I grew used to, and counted on, those on-site residencies, five times over two years. While I worked at home between semesters, amid the chaos of two growing boys while juggling part-time work as a public relations consultant and freelance writer, my eyes were on the calendar, counting down the months until I’d be back in Maine, where for 10 glorious days without cooking, chores, or chauffeuring, I could immerse myself fully in writing life.

And then, graduation.

And then, panic. What would I do without those residencies dependably dotting the calendar? My head pounded and my pulse quickened just thinking about the stretch of unbroken days that lay ahead at home, where I’d be writing in-between school runs, sports practices, scout meetings, and work obligations, for months, for years.
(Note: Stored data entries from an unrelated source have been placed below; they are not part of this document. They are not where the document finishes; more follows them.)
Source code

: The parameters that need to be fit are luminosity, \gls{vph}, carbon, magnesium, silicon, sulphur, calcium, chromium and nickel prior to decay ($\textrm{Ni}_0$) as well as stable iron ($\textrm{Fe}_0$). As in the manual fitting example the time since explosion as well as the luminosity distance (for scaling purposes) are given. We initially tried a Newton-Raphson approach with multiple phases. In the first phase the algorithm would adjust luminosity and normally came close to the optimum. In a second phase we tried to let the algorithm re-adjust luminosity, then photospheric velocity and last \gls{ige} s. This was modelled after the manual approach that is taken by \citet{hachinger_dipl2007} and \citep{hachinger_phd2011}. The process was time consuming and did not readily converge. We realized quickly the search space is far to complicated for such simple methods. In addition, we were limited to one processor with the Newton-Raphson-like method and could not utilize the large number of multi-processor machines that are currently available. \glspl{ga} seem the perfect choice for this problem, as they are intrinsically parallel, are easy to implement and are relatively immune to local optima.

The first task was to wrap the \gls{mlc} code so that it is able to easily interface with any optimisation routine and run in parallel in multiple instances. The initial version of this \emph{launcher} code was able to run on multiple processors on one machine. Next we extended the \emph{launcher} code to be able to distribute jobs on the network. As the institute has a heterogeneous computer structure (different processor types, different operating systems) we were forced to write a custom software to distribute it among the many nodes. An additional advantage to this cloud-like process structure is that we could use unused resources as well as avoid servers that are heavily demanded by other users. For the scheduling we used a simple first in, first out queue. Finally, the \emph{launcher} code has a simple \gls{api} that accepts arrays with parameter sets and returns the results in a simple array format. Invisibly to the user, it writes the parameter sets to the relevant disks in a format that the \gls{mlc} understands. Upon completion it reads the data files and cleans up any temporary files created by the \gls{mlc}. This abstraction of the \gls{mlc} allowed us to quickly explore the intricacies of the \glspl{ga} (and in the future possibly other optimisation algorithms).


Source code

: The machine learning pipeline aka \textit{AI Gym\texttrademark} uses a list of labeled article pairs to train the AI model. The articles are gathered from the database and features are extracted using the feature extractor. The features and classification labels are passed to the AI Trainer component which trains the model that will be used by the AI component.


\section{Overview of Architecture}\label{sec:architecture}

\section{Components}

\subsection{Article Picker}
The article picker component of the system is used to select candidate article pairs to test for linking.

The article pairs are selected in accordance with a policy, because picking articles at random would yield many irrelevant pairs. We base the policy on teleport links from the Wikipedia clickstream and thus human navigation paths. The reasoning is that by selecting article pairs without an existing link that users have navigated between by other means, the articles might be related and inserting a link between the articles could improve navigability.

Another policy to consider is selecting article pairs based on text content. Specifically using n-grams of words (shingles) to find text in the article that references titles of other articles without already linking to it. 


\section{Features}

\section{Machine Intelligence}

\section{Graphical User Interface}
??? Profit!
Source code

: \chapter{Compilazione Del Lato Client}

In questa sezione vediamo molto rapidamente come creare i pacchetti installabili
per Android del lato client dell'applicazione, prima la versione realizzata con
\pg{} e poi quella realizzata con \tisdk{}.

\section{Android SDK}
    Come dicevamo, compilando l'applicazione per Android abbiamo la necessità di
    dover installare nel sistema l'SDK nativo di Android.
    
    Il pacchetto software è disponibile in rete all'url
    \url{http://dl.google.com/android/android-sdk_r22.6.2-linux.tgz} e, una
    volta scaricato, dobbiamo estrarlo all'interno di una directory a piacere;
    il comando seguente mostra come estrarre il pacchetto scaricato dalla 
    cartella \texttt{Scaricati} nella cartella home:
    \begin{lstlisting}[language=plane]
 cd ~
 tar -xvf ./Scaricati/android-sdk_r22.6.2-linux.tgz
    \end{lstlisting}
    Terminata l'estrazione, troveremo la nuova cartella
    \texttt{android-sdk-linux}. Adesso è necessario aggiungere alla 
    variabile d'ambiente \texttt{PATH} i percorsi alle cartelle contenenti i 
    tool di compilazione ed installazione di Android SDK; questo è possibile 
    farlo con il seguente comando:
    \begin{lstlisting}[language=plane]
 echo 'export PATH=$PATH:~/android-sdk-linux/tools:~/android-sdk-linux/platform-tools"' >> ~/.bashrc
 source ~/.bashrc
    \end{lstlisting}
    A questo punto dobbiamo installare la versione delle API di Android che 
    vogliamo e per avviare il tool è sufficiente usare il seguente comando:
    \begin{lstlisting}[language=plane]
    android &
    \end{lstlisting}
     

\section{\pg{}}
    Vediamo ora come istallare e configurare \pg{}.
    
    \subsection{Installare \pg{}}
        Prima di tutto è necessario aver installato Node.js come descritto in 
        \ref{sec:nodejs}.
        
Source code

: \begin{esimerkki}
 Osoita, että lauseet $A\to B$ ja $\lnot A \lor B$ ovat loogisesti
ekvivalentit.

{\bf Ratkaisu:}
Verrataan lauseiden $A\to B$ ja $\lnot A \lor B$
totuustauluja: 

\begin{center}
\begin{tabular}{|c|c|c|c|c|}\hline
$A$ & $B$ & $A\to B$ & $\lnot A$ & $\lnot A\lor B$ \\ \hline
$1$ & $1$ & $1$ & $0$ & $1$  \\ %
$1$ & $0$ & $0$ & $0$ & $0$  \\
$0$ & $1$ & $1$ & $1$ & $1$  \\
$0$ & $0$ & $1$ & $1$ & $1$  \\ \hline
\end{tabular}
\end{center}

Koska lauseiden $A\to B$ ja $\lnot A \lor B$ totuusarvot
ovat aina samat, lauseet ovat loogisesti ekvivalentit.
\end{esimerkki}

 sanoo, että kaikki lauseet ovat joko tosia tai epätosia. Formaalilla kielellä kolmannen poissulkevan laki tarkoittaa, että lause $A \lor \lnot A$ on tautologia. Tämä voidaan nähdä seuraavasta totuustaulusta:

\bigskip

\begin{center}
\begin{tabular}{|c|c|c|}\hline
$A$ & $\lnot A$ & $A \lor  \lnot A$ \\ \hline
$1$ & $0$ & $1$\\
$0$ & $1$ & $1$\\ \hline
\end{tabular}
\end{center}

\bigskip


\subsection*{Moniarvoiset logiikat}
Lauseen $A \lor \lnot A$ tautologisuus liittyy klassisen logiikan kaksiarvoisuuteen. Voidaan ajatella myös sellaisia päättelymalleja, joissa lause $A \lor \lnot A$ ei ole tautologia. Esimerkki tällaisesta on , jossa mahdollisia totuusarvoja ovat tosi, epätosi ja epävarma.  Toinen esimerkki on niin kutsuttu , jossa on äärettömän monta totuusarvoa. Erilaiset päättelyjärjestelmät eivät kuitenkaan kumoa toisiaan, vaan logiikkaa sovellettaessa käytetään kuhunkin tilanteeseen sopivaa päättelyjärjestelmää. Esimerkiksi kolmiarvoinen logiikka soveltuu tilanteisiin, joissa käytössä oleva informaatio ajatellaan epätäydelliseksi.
I’d have to find a way to get away.

Writer friends told me about the great strides they made in their work while at an artist colony, writing retreat, or residency. I decided I’d have to go get me one of those. And I did—an invitation with financial support, to spend two weeks in the hills of northern New England. I’d have a bedroom in an old but quiet house with a few other artists, and a soundproof private writing studio in a modern new building.

For months, I looked forward to the retreat dates. Certain I would get an impressive amount of work done, I planned a typically overfull to-do list. I packed six notebooks filled with rough crappy drafts of essays for one book project, a half-baked anthology proposal for another, and ideas and notes for a half-dozen new essays.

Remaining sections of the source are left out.